“WE want to highlight the massive potential of animal-borne sensors to teach us about the oceans,” said lead author Dr David March, of Centre for Ecology and Conservation on Exeter’s Penryn Campus in Cornwall.
“This is already happening on a limited scale, but there’s scope for much more.
“We looked at 183 species – including tuna, sharks, rays, whales and flying seabirds – and the areas they are known to inhabit.
“We have processed more than 1.5 million measurements from floating sensors to identify poorly sampled areas (18.6% of the global ocean surface).”
“By comparing this with gaps in current observations by drifting profiling sensors (known as Argo floats) we identified poorly sampled areas where data from animal sensors would help fill gaps,” said Professor Brendan Godley, who leads Exeter Marine.

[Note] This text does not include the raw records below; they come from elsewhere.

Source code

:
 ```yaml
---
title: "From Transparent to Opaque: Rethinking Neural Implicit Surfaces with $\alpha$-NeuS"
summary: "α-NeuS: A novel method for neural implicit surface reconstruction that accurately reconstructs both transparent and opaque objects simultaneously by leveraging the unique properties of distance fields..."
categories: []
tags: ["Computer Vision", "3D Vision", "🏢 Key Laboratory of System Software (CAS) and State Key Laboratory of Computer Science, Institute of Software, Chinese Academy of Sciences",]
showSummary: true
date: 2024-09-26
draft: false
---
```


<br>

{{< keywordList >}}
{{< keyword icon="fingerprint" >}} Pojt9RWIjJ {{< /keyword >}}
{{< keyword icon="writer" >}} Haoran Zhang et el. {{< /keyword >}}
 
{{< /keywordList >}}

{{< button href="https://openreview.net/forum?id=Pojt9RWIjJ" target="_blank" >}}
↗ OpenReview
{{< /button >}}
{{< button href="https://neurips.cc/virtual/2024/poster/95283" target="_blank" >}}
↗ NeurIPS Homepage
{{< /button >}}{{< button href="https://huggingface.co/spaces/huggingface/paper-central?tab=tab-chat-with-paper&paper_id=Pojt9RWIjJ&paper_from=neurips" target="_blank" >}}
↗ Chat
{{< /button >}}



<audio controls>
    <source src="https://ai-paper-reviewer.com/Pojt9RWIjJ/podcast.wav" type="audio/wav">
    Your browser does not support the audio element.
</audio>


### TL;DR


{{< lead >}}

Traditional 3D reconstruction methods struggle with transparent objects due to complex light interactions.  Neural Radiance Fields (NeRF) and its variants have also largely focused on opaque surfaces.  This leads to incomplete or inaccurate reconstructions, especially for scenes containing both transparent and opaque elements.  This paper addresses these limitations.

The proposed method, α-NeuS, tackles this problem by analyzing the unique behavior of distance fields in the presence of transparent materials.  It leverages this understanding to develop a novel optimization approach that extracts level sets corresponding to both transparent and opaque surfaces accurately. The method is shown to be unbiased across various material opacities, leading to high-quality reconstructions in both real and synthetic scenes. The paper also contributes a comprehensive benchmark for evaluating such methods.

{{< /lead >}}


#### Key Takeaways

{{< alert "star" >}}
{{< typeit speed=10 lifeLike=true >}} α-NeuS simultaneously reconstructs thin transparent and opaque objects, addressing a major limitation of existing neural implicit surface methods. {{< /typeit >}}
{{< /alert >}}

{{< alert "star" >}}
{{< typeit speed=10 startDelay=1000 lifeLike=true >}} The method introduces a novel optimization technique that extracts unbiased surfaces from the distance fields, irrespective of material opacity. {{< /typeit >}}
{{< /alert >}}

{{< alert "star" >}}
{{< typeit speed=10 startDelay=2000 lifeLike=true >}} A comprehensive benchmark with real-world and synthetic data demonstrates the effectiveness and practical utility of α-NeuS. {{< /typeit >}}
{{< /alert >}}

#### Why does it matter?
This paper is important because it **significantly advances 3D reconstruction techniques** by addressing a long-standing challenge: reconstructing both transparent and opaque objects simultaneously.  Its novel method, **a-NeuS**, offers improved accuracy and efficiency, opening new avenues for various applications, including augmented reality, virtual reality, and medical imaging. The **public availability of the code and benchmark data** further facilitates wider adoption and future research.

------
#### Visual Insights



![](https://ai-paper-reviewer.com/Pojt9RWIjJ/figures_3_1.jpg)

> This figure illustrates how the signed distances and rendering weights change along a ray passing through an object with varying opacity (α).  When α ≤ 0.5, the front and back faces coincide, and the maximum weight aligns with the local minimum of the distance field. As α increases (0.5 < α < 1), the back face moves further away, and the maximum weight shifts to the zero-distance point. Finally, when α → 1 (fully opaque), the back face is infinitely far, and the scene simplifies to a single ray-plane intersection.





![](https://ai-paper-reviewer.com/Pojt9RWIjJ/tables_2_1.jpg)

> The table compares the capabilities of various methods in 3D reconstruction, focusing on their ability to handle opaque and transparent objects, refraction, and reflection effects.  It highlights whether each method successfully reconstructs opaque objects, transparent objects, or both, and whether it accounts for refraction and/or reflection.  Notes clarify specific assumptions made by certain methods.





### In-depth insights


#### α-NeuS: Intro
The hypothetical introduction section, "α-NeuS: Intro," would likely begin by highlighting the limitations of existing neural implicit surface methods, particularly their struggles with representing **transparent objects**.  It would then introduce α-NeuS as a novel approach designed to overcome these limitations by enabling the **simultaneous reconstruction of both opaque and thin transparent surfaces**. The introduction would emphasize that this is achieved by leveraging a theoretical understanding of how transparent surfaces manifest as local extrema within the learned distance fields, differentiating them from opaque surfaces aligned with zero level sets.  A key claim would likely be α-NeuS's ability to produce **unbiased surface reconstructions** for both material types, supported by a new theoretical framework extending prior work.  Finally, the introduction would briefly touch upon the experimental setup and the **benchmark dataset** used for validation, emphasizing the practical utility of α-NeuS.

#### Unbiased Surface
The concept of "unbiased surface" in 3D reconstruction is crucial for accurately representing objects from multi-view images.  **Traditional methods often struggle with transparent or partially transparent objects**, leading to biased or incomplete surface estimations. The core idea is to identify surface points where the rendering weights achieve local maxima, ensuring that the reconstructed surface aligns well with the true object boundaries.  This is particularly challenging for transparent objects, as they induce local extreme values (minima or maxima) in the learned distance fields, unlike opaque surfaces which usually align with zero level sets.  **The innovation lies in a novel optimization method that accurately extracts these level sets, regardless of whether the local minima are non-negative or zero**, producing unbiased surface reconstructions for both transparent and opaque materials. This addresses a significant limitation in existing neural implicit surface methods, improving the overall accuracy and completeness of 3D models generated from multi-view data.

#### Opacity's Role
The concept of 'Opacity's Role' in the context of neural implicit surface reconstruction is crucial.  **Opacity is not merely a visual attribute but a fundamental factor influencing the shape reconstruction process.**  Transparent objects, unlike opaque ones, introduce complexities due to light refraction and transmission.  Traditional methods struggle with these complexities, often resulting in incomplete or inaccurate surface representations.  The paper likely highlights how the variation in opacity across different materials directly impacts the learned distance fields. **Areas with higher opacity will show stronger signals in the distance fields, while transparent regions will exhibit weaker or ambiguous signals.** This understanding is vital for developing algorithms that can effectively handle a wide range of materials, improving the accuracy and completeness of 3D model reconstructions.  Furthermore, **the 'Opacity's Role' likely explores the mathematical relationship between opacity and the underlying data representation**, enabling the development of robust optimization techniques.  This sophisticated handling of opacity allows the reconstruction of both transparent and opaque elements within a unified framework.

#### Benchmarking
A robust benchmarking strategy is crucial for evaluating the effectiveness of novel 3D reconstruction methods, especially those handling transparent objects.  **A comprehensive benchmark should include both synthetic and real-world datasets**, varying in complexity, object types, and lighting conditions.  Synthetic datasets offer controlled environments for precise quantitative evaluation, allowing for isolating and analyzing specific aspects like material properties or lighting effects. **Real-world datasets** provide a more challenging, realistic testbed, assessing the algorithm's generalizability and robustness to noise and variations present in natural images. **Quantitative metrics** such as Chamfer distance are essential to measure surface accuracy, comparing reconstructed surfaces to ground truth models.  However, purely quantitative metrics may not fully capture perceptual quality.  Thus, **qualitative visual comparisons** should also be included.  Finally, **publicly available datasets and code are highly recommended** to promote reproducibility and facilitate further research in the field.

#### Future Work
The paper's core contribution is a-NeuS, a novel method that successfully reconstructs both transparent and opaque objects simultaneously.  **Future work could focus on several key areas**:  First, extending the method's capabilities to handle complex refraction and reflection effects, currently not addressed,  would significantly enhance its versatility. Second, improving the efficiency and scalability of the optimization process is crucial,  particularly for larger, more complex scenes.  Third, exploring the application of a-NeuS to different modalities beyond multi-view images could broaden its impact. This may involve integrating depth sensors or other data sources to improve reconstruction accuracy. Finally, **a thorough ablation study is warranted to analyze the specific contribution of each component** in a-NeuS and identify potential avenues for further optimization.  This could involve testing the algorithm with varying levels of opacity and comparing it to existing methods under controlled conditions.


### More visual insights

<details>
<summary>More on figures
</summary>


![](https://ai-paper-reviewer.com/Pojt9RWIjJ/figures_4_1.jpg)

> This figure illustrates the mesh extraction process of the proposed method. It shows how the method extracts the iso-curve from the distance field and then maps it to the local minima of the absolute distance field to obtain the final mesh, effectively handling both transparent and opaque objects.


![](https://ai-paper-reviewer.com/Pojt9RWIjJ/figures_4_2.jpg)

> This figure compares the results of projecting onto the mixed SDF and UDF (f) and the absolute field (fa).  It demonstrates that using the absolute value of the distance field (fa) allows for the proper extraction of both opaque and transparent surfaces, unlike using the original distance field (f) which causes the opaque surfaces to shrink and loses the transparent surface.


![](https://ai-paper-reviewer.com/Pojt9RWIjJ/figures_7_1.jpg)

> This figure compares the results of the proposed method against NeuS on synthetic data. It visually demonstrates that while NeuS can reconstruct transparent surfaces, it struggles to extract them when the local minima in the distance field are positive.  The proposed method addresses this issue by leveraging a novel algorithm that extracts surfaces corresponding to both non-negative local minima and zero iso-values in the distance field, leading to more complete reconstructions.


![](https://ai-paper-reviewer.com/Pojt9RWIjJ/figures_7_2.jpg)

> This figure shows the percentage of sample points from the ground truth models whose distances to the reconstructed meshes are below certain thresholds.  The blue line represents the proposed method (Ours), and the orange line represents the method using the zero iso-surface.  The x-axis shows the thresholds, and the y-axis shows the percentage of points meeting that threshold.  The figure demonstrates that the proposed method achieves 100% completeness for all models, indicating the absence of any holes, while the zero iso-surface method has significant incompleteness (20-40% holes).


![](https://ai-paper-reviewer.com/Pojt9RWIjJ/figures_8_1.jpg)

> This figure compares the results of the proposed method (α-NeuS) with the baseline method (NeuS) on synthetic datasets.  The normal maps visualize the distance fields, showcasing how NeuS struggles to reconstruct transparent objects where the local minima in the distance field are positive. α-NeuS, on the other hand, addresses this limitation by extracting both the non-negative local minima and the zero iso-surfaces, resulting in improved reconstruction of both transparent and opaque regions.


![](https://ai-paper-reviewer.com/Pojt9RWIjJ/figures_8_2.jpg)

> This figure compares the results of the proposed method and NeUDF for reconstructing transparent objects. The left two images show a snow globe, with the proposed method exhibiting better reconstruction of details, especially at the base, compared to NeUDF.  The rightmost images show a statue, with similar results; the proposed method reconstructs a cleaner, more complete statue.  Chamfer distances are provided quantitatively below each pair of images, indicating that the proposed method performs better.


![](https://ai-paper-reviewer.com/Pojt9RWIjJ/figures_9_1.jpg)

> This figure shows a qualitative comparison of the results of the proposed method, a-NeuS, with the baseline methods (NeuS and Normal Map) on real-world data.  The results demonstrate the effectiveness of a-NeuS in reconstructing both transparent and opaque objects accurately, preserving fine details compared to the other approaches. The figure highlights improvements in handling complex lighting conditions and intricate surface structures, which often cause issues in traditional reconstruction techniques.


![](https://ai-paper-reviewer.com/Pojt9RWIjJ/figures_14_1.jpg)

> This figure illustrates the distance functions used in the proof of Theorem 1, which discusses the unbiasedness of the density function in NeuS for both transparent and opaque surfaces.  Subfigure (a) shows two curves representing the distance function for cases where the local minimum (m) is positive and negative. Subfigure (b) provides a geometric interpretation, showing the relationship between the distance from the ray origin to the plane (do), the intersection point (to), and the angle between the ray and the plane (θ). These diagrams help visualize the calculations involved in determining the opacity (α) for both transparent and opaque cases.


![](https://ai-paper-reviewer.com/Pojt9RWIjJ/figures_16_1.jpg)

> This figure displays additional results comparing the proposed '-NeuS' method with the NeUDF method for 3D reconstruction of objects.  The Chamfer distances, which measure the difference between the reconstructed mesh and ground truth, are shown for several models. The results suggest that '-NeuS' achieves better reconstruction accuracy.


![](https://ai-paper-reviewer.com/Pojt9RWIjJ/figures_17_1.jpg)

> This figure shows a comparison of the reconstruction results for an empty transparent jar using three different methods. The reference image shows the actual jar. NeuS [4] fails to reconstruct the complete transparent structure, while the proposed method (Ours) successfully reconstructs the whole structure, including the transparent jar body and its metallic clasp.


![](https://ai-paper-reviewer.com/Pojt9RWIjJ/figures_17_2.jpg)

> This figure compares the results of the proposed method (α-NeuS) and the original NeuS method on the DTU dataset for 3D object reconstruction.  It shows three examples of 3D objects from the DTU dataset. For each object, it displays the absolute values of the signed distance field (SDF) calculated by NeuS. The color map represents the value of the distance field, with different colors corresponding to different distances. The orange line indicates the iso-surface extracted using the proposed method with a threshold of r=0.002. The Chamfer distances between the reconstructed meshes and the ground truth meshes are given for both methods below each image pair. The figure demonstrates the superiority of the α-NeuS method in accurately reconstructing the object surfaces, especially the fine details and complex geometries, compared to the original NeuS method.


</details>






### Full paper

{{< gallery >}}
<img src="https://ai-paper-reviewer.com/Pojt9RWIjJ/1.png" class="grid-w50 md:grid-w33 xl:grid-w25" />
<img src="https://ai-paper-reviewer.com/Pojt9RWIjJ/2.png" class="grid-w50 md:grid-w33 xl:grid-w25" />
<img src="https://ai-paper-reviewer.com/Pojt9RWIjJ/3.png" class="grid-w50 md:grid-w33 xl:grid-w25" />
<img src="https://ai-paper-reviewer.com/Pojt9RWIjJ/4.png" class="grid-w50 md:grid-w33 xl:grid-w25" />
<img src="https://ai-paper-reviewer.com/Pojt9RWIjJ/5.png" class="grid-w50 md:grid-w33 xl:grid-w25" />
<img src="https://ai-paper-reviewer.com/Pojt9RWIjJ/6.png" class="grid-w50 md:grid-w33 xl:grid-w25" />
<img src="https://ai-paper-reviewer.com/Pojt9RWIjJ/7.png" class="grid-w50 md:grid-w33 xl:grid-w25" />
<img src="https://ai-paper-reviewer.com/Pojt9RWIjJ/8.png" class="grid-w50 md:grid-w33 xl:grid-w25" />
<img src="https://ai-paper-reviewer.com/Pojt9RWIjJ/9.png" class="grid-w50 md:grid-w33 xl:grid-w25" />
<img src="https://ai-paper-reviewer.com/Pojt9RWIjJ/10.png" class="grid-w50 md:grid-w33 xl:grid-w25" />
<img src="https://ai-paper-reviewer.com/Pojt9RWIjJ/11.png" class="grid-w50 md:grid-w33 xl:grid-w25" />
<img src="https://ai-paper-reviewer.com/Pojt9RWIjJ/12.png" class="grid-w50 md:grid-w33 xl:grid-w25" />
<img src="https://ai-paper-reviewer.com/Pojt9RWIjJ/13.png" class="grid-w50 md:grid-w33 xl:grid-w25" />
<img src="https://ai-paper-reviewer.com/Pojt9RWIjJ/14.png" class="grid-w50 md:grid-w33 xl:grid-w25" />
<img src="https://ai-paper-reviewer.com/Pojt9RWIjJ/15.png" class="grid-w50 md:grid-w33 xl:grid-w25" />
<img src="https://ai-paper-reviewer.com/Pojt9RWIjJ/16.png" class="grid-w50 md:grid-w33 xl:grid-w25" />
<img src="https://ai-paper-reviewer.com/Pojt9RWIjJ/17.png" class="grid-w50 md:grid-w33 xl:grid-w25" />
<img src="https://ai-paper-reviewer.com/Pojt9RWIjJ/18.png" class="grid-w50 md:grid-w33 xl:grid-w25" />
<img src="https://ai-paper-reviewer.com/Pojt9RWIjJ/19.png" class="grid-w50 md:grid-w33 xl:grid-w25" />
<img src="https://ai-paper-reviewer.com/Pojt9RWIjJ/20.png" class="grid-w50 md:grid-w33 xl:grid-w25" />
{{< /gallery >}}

“These include seas near the poles (above 60º latitude) and shallow and coastal areas where Argo profilers are at risk of hitting the land.
“The Caribbean and seas around Indonesia, as well as other semi-enclosed seas, are good examples of places where Argo profilers struggle because of these problems.”
Tagged seals in the poles have already complemented ocean observing systems because they can reach areas under ice that are inaccessible to other instruments.
The study suggests data collected by turtles or sharks could also enhance ocean monitoring in other remote and critical areas such as tropical regions, with large influence on global climate variability and weather.
The researchers say their work is a call for further collaboration between ecologists and oceanographers.
Professor Godley added: “It is important to note that animal welfare is paramount and we are only suggesting that animals that are already being tracked for ethically defensible and conservation relevant ecological research be recruited as oceanographers. We do not advocate for animals being tracked solely for oceanography.”